Мысли и думы Апрасиньи тягучи и темны, она заплуталась в них, как в непроходимом урмане, вокруг которого раскинулось топкое болото. Она кружила на одном месте, находила едва заметную тропку, но та приводила ее в такую чащобу, через которую нельзя пролезть. Она искала ответа, а к ней доносилось лишь эхо ее собственного голоса, и это изматывало ее. Она хотела прозреть, она торопилась раскрыть в себе внутреннее зрение, что озарит ее, и она приблизится к тайне Бытия, где сверкающая, слепящая солнцем Жизнь идет по земле с неотступной тенью Смерти. Зачем нужно Апрасинье это зрение, для чего нужно ей сокровенное зрение?

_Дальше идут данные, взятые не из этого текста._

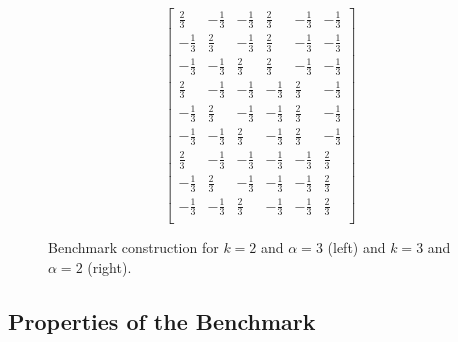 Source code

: \begin{figure*}[h]
\begin{center}
$$\begin{bmatrix}
 \frac{2}{3}   & -\frac{1}{3}  & -\frac{1}{3} & \frac{2}{3}   & -\frac{1}{3}  & -\frac{1}{3}   \\
 -\frac{1}{3}  & \frac{2}{3}   & -\frac{1}{3} & \frac{2}{3}   & -\frac{1}{3}  & -\frac{1}{3}   \\
 -\frac{1}{3}  & -\frac{1}{3}  & \frac{2}{3}  & \frac{2}{3}   & -\frac{1}{3}  & -\frac{1}{3}   \\
 \frac{2}{3}   & -\frac{1}{3}  & -\frac{1}{3} & -\frac{1}{3}  & \frac{2}{3}   & -\frac{1}{3}   \\
 -\frac{1}{3}  & \frac{2}{3}   & -\frac{1}{3} & -\frac{1}{3}  & \frac{2}{3}   & -\frac{1}{3}   \\
 -\frac{1}{3}  & -\frac{1}{3}  & \frac{2}{3}  & -\frac{1}{3}  & \frac{2}{3}   &  -\frac{1}{3}  \\
 \frac{2}{3}   & -\frac{1}{3}  & -\frac{1}{3} & -\frac{1}{3}  & -\frac{1}{3}  & \frac{2}{3}    \\
 -\frac{1}{3}  & \frac{2}{3}   & -\frac{1}{3} & -\frac{1}{3}  & -\frac{1}{3}  & \frac{2}{3}    \\
 -\frac{1}{3}  & -\frac{1}{3}  & \frac{2}{3}  & -\frac{1}{3}  & -\frac{1}{3}  & \frac{2}{3}    \\
\end{bmatrix} 
$$
\end{center}
\label{fig1}
\caption{Benchmark construction for $k=2$ and $\alpha=3$ (left) and $k=3$ and $\alpha=2$ (right).}
\end{figure*}

\subsection{Properties of the Benchmark}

— Для детей, — отвечала она себе. — Для сынов и дочерей. Для манси земель Конды и Сосьвы. Все труднее и запутаннее жить. Но почему — непонятно.
5
Медлительно, как старость, тягуче протягивается зима. Льдистые ветры бьются в стены изб, повизгивает снег под полозьями нарт и саней, в непроглядных ночах дико всхохатывают вьюги. Голубоватые, почти прозрачные звезды низко опустились к оголенным березам и затухли в кронах сосен, отбрасывая прозрачные, дымчатые тени. В полдень — багровое, воспаленное солнце и белое одиночество скрытой реки. Зимой река Евра кажется пустынной, и только по утрам, когда из морозного тумана выбирается солнце, по бесформенным, глыбистым торосам зыбко пробегают ало-голубые блики, то высвечивая аспидно-черного ворона, что железным клювом терзает желтобрюхого окуня, то обливая клюквенным соком красногрудых снегирей. А в пасмурные, неясные дни из сумеречной расплывчатости долины тащило беспредельным одиночеством и тягостной скукой оцепенения. Обледенелые глубокие тропки, вихляя, ведут к прорубям, над которыми невесомо поднимается пар, а под паром плещет черная вода — густая, зловеще таинственная, как горло Водяного Зверя, что часто забирает мужчин маленькой Евры.